As the clock struck midnight and rolled into Sunday, signifying the three-year anniversary of the Chicago Blackhawks 2010 Stanley Cup championship, three current players were busy speaking to the media about returning to the Stanley Cup finals for the first time since winning it all that night in Philadelphia.
After beating the Los Angeles Kings 4-3 in the second overtime to become champions of the Western Conference, Jonathan Toews, Patrick Kane and Duncan Keith addressed reporters as two-time Stanley Cup finalists looking for their second ring.
“We're excited to get back there,” Keith said. “I think you don't get back there very often. I just saw on the ticker that [Jaromir] Jagr hadn't been back in 21 years. These opportunities don't come back all the time.
“I think we want to make the best of it.”
And although the Hawks were wire-to-wire leaders in the standings this season, a trip back to the Stanley Cup finals was no guarantee at this time last year.
The organization was seemingly a mess. The Hawks had endured their second consecutive first-round exit and were searching for answers. They fired an assistant coach and there was talk among fans that a big name had to be traded to “shake things up.” A change in goal was a fait accompli in many minds.
But Hawks general manager Stan Bowman stayed the course, while coach Joel Quenneville doubled down, hiring friend Jamie Kompon as an assistant and vowing to hold all more accountable.
“We definitely went through some tough times and some trials,” Toews explained. “That's all part of it. Not everything is going to go your way whenever you want it to. Like Duncs said, this opportunity doesn't come too often.
“I think we all realize that this time around. We're ready to take advantage of it.”
Maybe no single player signifies those ups and downs more than Kane. When he slumped in the 2012 postseason, then was pictured partying not long after the team was eliminated, many questioned his commitment.
He was quiet in the series against the Kings -- until some internal and external pressure woke him up. A hat trick on Saturday, including the winning goal, came three years after similar dramatics in Philadelphia. Kane knows how to steal the spotlight.
“Right now it feels like the best,” he said. “I think [on this day] a few years ago was also a good night. But right now I think it's almost like I'm in a different zone, like in the ‘Twilight Zone’ or something.
“I'm kind of out of it. It's definitely a good feeling, though.”
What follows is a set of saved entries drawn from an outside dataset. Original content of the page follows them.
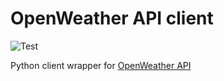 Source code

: # OpenWeather API client
![Test](https://github.com/sdonk/openweather-api/workflows/Test/badge.svg?branch=master)

Python client wrapper for [OpenWeather API](https://openweathermap.org/api)
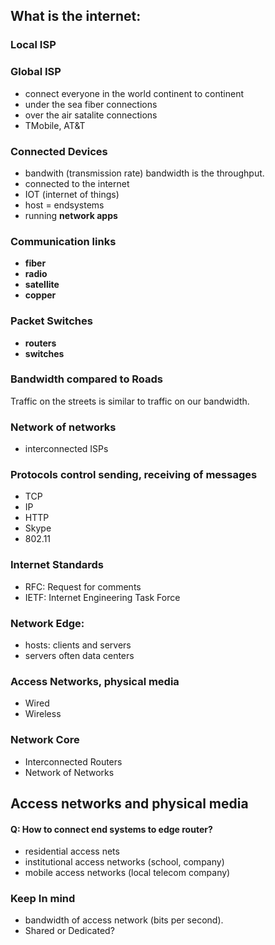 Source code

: ## What is the internet: 

### Local ISP 

### Global ISP 
* connect everyone in the world continent to continent
* under the sea fiber connections
* over the air satalite connections
* TMobile, AT&T

### Connected Devices
* bandwith (transmission rate)
    bandwidth is the throughput.
* connected to the internet
* IOT (internet of things)
* host = endsystems
* running **network apps** 

### Communication links
* **fiber**
* **radio** 
* **satellite**
* **copper**

### Packet Switches
* **routers**
* **switches**

### Bandwidth compared to Roads
Traffic on the streets is similar to traffic on our bandwidth.


### Network of networks
* interconnected ISPs

### Protocols control sending, receiving of messages
* TCP
* IP 
* HTTP
* Skype 
* 802.11

### Internet Standards
* RFC: Request for comments
* IETF: Internet Engineering Task Force

### Network Edge: 
* hosts: clients and servers
* servers often data centers

### Access Networks, physical media
* Wired
* Wireless

### Network Core
* Interconnected Routers
* Network of Networks


## Access networks and physical media

#### Q: How to connect end systems to edge router? 
* residential access nets
* institutional access networks (school, company)
* mobile access networks (local telecom company)

### Keep In mind
* bandwidth of access network (bits per second). 
* Shared or Dedicated?
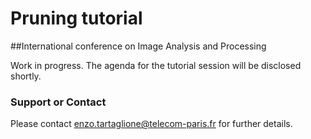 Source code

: # Pruning tutorial
##International conference on Image Analysis and Processing

Work in progress. The agenda for the tutorial session will be disclosed shortly.

### Support or Contact
Please contact enzo.tartaglione@telecom-paris.fr for further details.
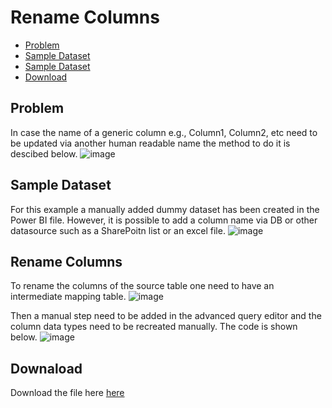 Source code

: # Rename Columns

- [Problem](#problem)
- [Sample Dataset](#sample-dataset)
- [Sample Dataset](#rename-columns)
- [Download](#download)

Problem
--------
In case the name of a generic column e.g., Column1, Column2, etc need to be updated via another human readable name the method to do it is descibed below.
![image](https://github.com/christostsiaras/Power-BI/assets/5610687/de91fa24-f415-4d79-8ec7-3c8ab85dc0a4)

Sample Dataset
----------------
For this example a manually added dummy dataset has been created in the Power BI file. However, it is possible to add a column name via DB or other datasource such as a SharePoitn list or an excel file.
![image](https://github.com/christostsiaras/Power-BI/assets/5610687/393c3f12-6e1a-42de-b064-38e749b87361)


Rename Columns
----------------
To rename the columns of the source table one need to have an intermediate mapping table. 
![image](https://github.com/christostsiaras/Power-BI/assets/5610687/77d18cf1-9085-4f3b-90fc-4fbd0cfc60b9)

Then a manual step need to be added in the advanced query editor and the column data types need to be recreated manually. The code is shown below.
![image](https://github.com/christostsiaras/Power-BI/assets/5610687/a4913b94-8049-4424-bef7-f7f7783ba55e)

Downaload
---------
Download the file here [here](https://github.com/christostsiaras/Power-BI/tree/main/Rename%20Columns)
There are similarities to be drawn between the 2010 team and this one. Dustin Byfuglien emerged as a force in that postseason, while Bryan Bickell has done the same here. The Hawks got contributions that year from third-liners and penalty killers like Dave Bolland and Kris Versteeg, while Andrew Shaw and Michael Frolik have picked up where those guys left off. Questions about unproven goaltending were pervasive that year, just like entering this one.
So with that backdrop, the Hawks fought off the disappointments of the previous two postseasons and dove head-first into the adversity of this one. And when it hit this time, the Hawks were more prepared.
“I don't think you get a chance to play for the Stanley Cup without going through moments like we have,” Toews said. “You got to persevere. Even though this is just a five-game series, we felt like there were some tough moments, too. Every time we dealt with it head-on.
“I think the feeling and the confidence that we got from coming back from that 3-1 deficit against Detroit, I think that gives you a lot of confidence.”
Maybe the difference between this season and the previous two is that the Hawks’ core persevered even when things looked dire. That hasn’t been the case since Chicago won the Cup three years ago Sunday. But all that’s changed.
“Here we are again,” Toews said. “We got a great chance to go back to where we want to be. We know there's going to be some more tough moments that we'll have to battle through. We're confident we can do that as a team.”
This time, this year, it’s believable.